In the entries below, some lines hold the string "mount"; please say how many, giving the number and nothing else.

▬▬▬▬▬▬

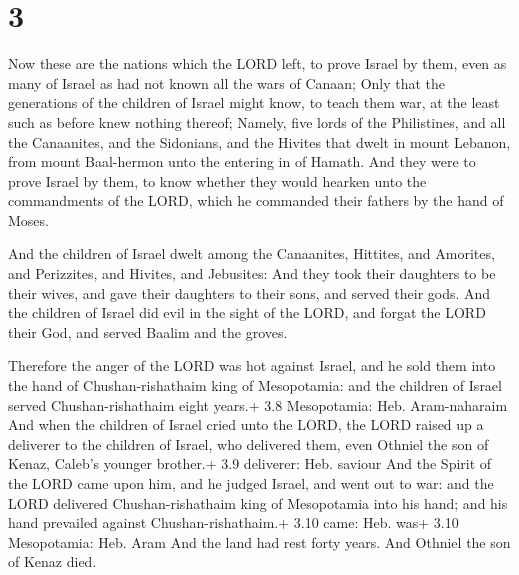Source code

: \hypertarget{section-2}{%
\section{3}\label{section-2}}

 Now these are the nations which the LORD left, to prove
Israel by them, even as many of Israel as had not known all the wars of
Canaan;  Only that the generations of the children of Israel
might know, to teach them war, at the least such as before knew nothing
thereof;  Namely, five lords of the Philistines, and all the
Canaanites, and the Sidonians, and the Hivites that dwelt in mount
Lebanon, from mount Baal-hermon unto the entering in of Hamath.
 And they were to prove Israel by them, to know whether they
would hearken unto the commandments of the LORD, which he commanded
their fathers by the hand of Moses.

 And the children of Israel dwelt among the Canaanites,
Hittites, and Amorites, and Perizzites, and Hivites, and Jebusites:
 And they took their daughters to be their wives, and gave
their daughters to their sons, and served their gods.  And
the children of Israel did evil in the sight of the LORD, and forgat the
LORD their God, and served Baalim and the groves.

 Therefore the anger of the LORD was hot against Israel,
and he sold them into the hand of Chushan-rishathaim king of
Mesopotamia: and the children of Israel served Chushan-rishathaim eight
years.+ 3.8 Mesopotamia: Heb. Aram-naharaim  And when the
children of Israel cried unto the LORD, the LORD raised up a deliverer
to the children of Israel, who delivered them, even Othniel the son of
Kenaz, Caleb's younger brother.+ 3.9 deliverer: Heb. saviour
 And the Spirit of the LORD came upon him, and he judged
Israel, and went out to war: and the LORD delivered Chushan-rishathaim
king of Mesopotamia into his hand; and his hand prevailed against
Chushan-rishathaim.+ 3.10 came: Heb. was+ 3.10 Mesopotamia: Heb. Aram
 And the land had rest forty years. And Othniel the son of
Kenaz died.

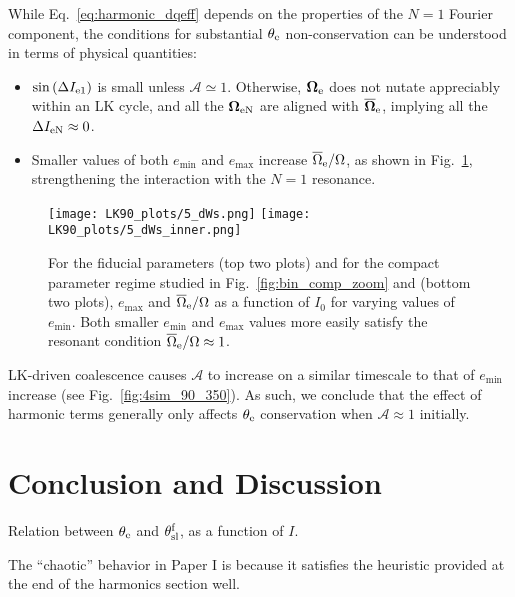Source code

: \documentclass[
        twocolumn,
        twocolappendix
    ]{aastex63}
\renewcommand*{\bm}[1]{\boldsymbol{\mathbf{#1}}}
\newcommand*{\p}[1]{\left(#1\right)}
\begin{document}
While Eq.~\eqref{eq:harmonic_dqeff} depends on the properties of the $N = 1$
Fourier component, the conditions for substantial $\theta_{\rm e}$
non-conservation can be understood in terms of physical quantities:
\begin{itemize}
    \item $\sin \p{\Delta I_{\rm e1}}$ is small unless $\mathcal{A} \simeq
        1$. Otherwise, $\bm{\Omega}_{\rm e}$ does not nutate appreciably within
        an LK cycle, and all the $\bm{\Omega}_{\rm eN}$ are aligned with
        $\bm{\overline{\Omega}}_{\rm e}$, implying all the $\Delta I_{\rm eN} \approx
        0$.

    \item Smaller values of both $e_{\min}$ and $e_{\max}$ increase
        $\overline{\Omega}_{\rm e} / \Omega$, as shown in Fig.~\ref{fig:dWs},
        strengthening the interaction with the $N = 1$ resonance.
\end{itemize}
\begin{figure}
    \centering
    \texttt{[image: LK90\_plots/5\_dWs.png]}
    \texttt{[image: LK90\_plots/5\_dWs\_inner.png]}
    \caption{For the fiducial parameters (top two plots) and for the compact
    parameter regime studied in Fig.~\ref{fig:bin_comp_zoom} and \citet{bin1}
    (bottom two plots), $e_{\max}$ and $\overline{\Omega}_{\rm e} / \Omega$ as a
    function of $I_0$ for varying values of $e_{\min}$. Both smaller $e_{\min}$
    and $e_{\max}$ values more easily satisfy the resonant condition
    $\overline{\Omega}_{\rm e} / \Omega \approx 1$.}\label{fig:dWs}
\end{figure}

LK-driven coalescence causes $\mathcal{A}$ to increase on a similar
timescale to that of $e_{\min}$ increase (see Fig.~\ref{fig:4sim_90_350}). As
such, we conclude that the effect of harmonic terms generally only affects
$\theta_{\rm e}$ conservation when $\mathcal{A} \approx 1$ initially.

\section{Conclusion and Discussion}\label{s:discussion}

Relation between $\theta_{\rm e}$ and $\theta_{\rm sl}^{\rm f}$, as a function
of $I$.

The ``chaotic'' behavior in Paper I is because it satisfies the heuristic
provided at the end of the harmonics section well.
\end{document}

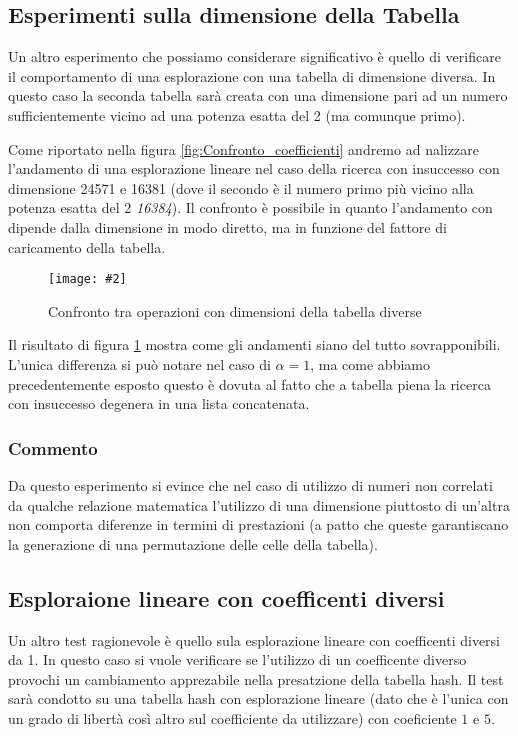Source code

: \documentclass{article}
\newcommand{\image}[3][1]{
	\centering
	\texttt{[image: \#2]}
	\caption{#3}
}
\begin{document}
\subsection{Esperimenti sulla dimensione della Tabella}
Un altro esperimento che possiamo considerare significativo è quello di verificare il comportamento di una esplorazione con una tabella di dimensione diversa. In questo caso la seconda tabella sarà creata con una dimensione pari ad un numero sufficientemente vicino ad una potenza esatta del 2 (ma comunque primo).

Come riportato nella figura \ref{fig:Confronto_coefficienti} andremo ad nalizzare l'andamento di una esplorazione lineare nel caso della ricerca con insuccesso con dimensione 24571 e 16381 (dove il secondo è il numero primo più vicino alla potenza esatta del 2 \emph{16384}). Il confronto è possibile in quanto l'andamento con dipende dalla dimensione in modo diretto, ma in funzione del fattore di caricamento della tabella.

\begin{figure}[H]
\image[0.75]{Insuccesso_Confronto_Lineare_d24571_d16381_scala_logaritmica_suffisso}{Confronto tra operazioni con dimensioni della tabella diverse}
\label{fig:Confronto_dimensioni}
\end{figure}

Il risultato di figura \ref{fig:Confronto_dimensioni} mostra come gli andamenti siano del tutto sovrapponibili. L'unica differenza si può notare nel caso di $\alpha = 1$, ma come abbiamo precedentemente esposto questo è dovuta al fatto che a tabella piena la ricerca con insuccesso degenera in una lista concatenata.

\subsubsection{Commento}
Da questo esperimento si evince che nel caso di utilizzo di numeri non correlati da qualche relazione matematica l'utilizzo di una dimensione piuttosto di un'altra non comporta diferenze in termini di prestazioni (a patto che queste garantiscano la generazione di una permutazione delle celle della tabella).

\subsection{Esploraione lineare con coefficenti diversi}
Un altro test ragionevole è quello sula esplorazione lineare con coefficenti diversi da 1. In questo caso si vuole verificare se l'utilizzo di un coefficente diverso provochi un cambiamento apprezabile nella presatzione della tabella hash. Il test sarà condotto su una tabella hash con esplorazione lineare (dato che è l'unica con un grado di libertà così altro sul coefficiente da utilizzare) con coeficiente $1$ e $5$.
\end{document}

▬▬▬▬▬▬

RESPONSE AREA
2